Have been wrecking my brains for the last 5 days trying to configure wht i could have entered it as ...and the genius that i am, in order to make it more secure and confuse hackers(who if ever got jobless and had nothin better to do in life decided to choose my account to hack in all the world)put in some random birthdate and typed in some rubbish for the answer to my secret question...yeah yeah i know i am suffering from delusions of grandeur which suddenly make me feel im the most important person in the universe and that my emails and contacts require utmost security from being invaded by mere mortals who invest their lifetime earnings in getting professional hackers to hack into my account and get the "ohh soo valuable" information which could possibly make them the richest people on earth...sob sob!!wwwaaaahh!! :(( i HATEEE myself...what was i thinkin to do something like tht---put in a ultra secure password, a random security answer and birthdate and thn being the only person to forget all of it.

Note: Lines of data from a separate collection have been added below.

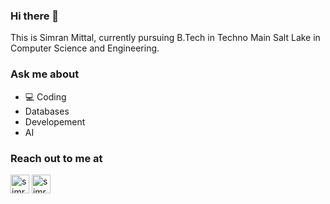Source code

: ### Hi there 👋
This is Simran Mittal, currently pursuing B.Tech in Techno Main Salt Lake in Computer Science and Engineering.
### Ask me about
 - :computer: Coding
 - Databases
 - Developement
 - AI
### Reach out to me at
<p align="left">
<a href="mailto:mittalsimran20017@gmail.com" target="blank"><img  src="https://img.shields.io/badge/Gmail-simranmittal2337-ea4335?style=for-the-badge&logo=gmail" alt="simranmittal2337@gmail.com" height="30"/></a>
<a href="https://linkedin.com/in/simran-mittal-48061a101" target="blank"><img  src="https://img.shields.io/badge/LinkedIn-simran--mittal--48061a101-0A66C2?style=for-the-badge&logo=linkedin" alt="simran-mittal-48061a101" height="30"/></a>
</p>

And here i am left sulking and cursing the evil eye who cast a wicked spell on my ever so reliable memory which i took great pride in bragging about :((...have tried contacting yahoo services and have actually got replies telling me to forget bout my id's , create a new account and start life afresh...sob! how mean can they get??
My family instead of consoling me had a hearty laugh whn i confided in them and spilled out my woes ...hmpf!!and my so called friends are passing mean comments on not being able to believe my stupidity and how i keep breaking my own record at it each time...hmpf!! RIGHT! with friends like these, who needs enemies?? boohoo!!
5 days of long struggle, brain wrecking, cribbing, fuming, fretting, contacting friends and asking them if they can find someone to hack my account, and receiving sorry replies like yahoo is soo universally secure, i remain irritated cribbing about these so called techno savvy, computer geeky,and just-give-me-a-minute-and-il'l-solve-any-problem-for-u smartass friends of mine, swearing to never ever awe and envy them whn they boast about knowing to hack and crack any damn account in the world..hmpf!! HORSECRAP!!
"oh great hackers of the universe...where art thou , whn i need u the most??" :((

I HEREBY HUMBLY ACCEPT DEFEAT FROM THE SECURITY OF THE YAHOO NETWORK AND THE INSECURITY OF MY WRETCHED UNRELIABLE MEMORY...HALLLPPPP!!!